The history of painting in Orissa starts with the rock-shelter paintings and continues upto the present day. Some of the rock-shelter paintings, as at Vikram Khol do not, in the strict sense conform to painting for these are engraved forms on rock surface filled in with colour. It is not correct to term all the rock shelter paintings of Orissa as pre-historic, because there are certain historic paintings as at Manikmada which can be dated to the early historic period (300BC-100AD). Apart from the rock painting sites there are several drawings, cut marks resembling figures on rock surfaces at Digapahandi and Bramapur in the district of Ganjam and other places. However, with the available information, it can be asstered that Orissa can be grouped with other pre-historic paintings site of India like Singhanpur, Bhimbhetka, etc.
The tribal paintings and the folk paintings, only with varying social affiliations, justify the continuation of rock shelter painting tradition. But the continuum is disassociated from the original context of rock shelter paintings and is more of a decorative nature mixed with rituals. Though not forming a part of classical painting tradition, the tribal and folk painting contain several motifs which constitute the classical art tradition. This process of influences and cross influences not only exists among tribals, folk and classical paintings but also extends to the realm sculpture. This proves that no painting tradition has grown in isolation and Orissan painting is no exception to it. It has emerged out of the common Orissan art tradition which have existed from hoary past. Mural Painting
In India,the mural paintings are considered to be the oldest classical paintings from the point of their antiquity. In Orissa existence of mural is traced from the faded out pigment coatings in the caves of Khandagiri and Udayagiri as noticed by sir John Marshall and supported by inscriptional evidences as mentioned in the Hathigumpha inscription of emperor Kharavela of the 1st century B.C.

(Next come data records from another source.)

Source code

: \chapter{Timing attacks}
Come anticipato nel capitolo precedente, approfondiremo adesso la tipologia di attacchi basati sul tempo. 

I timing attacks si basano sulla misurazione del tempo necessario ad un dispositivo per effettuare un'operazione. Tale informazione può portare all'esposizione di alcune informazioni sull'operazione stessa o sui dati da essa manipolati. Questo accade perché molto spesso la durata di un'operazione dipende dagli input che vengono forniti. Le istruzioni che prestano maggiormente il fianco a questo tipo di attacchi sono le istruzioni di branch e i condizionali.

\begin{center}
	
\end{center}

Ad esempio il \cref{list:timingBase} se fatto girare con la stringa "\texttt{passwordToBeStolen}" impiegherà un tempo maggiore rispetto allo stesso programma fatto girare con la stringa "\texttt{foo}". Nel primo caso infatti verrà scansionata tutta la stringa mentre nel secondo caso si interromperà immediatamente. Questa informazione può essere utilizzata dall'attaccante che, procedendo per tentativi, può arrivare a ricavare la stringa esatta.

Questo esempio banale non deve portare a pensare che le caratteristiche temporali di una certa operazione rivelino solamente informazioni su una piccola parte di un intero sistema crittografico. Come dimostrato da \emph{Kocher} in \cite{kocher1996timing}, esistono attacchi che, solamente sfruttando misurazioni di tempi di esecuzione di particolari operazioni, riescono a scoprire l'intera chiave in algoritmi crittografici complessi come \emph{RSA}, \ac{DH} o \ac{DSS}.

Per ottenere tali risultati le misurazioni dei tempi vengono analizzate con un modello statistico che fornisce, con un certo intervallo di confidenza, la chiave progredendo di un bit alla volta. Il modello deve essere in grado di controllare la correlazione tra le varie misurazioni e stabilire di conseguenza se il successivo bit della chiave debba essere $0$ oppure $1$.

The next available mural is on the ceiling of Ravanachhaya projecting rock-boulder at Sitabinji in the district of Keonjhar belonging to later Gupta period.This painting,the lone survival of its kind in the whole of eastern India,is attuned to the Ajanta style.Though there are certain basic difference which can be attributed to the local variations like laying of the ground for painting,provision of a painted inscription,etc.,the colour scheme and composition of the painting depict the plastic vigour which was the essence of the Ajanta style of paintings of the period.The lack of evidence fail to build up a connected history of paintings which otherwise would have started with the Jaina school of painting at Khandagiri and Udayagiri passing on to the Buddhist style and terminating in Saiva-Sakti and Vaishnva painting as is the case with the evolution of Orissan sculptural art.
The next phase of Orissan murals stand a gulf apart in time and depict a completely different style from the early plastic traditions.This phase is marked by a pronounced linear character and belong to a period between 17th and 20th centuries.The painting of Buddha Vijaya in the Jagamohana of Lakshmi temple inside the Jagannath temple complex at Puri and the paintings of Kanchi Vijaya said to have been in the Jagamohana of Jagannath temple at Puri.
Authentic evidence of the later style of mural paintings exists in the Biranchinarayana temple, Buguda, in the district of Ganjam; Srikurumum temple, Andhra Pradesh and Dadhivamana temple inside Koseleswar temple complex in the district of Keonjhar. Pata Painting
The Pata painting is an important aspect of Orissan painting which originated from the temple of Jagannath at Puri in the 12th century.This has grown and flourished with the spread of Jagannath temple under the patronage of Ganga kings,Suryavamsi Gajapatis and the kings of Bhoi dynasty.The Bhakti movement,which swept over Orissa in the 16th century was chiefly instrumental in popularising the theme of Radha and Krishna in pata painting displayed two major themes;one,the temple of Jagannath ,the deities of Jagannath,Balabhadra and Subhadra and the second,Radha-Krishna and their Lilas(plays).But these themes are so few that these are not adequate for an evaluation of thematic development of pata paintings.
The pata painting was basically designed to popularise the cult of Jagannath through their sale to millions of pilgrims visiting Puri.The word pata was significant relation with the material on which the painting is done and which is known as pati or pata.
The pata painting are also done on different media and on different formats.The most popular items are Ganjapa, Masks, Toys of Jagannath, Balabhdra, Subhadra and miniature of Jagannath temple. Although ganjapa is a secular item, the element of religiosity has been added with the introduction of Dasavatara ganjapa and the Ramayan ganjapa.
Chitrakaras, Dattamahapatras and Daitapatis are the artisans who execute patta paintings . While Dattamahapatra and Daitapatis are concerned with painting of the deities of the Jagannath, Balabhdra, Subhadra in the Jagannath temple, Puri, chitrakaras are the main community who are involved in patta paintings of various kinds in other places. In addition to these communities there is also another class of people known as patuas in Orissa.